__Action item__: Quote the records exactly, starting at the first line and stopping after the line with "error_z * _ki_yaw"; skip the pictures.

***

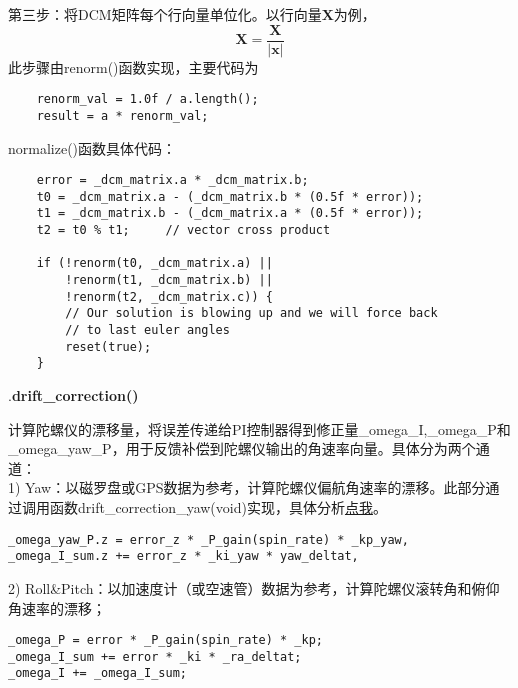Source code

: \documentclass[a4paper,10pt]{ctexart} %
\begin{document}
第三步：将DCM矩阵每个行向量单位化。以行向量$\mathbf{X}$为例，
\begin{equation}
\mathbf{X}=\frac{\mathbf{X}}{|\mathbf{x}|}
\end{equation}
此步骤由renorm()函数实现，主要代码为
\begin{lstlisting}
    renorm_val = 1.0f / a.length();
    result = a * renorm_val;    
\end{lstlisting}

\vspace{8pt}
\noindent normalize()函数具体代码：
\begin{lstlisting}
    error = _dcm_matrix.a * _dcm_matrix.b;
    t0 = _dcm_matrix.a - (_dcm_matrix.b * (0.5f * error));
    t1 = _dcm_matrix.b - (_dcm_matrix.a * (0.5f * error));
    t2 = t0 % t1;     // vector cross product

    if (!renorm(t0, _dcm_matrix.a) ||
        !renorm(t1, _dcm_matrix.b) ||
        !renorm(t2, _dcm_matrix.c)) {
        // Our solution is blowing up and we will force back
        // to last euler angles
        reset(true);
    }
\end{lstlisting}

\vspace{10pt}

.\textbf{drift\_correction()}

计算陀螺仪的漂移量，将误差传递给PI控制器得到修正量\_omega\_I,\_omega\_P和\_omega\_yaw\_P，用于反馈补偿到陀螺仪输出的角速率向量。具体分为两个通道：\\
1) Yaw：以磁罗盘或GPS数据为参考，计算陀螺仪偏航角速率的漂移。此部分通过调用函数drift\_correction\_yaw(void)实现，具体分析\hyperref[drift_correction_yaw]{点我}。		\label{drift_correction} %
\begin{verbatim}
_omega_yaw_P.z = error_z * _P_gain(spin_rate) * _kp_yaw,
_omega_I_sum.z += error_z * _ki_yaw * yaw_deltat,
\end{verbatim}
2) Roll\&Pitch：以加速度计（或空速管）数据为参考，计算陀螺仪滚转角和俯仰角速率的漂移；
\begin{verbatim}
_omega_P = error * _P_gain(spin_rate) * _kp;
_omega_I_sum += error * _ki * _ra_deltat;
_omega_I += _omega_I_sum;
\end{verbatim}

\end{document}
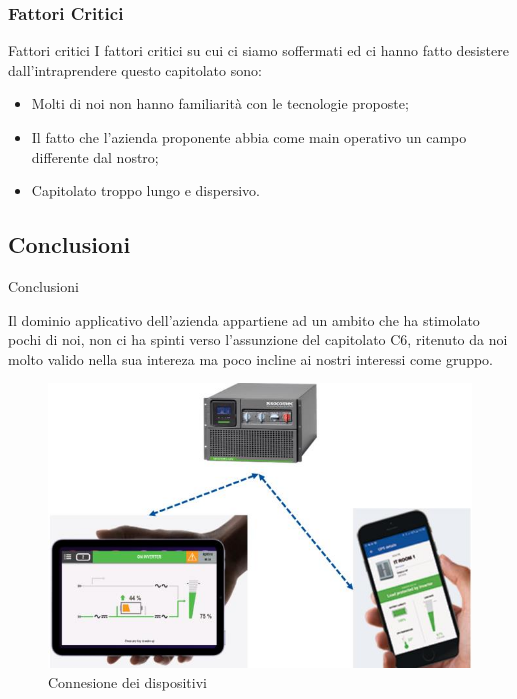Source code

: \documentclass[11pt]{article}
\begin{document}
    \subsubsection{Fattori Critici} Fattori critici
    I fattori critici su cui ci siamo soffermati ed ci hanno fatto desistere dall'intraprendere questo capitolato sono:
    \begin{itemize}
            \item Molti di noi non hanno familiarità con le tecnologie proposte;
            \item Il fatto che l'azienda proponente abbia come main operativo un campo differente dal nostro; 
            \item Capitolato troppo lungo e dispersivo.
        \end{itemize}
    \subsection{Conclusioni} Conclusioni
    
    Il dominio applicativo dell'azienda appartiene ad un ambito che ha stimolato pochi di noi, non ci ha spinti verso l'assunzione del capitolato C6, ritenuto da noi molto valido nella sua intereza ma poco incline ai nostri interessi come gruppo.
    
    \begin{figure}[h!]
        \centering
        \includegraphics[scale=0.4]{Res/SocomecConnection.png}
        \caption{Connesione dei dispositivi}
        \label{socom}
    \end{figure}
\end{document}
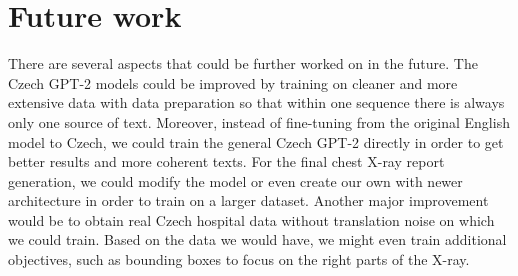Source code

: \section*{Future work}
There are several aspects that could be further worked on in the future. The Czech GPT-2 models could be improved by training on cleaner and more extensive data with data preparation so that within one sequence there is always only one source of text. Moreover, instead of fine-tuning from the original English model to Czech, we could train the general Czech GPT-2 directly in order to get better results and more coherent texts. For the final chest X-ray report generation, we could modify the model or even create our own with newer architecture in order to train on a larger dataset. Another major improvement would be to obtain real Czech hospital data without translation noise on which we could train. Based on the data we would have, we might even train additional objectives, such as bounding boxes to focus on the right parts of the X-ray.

***

__Task response__:
Source code

: \documentclass[a4paper,10pt]{ctexart} %
\begin{document}
第三步：将DCM矩阵每个行向量单位化。以行向量$\mathbf{X}$为例，
\begin{equation}
\mathbf{X}=\frac{\mathbf{X}}{|\mathbf{x}|}
\end{equation}
此步骤由renorm()函数实现，主要代码为
\begin{lstlisting}
    renorm_val = 1.0f / a.length();
    result = a * renorm_val;    
\end{lstlisting}

\vspace{8pt}
\noindent normalize()函数具体代码：
\begin{lstlisting}
    error = _dcm_matrix.a * _dcm_matrix.b;
    t0 = _dcm_matrix.a - (_dcm_matrix.b * (0.5f * error));
    t1 = _dcm_matrix.b - (_dcm_matrix.a * (0.5f * error));
    t2 = t0 % t1;     // vector cross product

    if (!renorm(t0, _dcm_matrix.a) ||
        !renorm(t1, _dcm_matrix.b) ||
        !renorm(t2, _dcm_matrix.c)) {
        // Our solution is blowing up and we will force back
        // to last euler angles
        reset(true);
    }
\end{lstlisting}

\vspace{10pt}

.\textbf{drift\_correction()}

计算陀螺仪的漂移量，将误差传递给PI控制器得到修正量\_omega\_I,\_omega\_P和\_omega\_yaw\_P，用于反馈补偿到陀螺仪输出的角速率向量。具体分为两个通道：\\
1) Yaw：以磁罗盘或GPS数据为参考，计算陀螺仪偏航角速率的漂移。此部分通过调用函数drift\_correction\_yaw(void)实现，具体分析\hyperref[drift_correction_yaw]{点我}。		\label{drift_correction} %
\begin{verbatim}
_omega_yaw_P.z = error_z * _P_gain(spin_rate) * _kp_yaw,
_omega_I_sum.z += error_z * _ki_yaw * yaw_deltat,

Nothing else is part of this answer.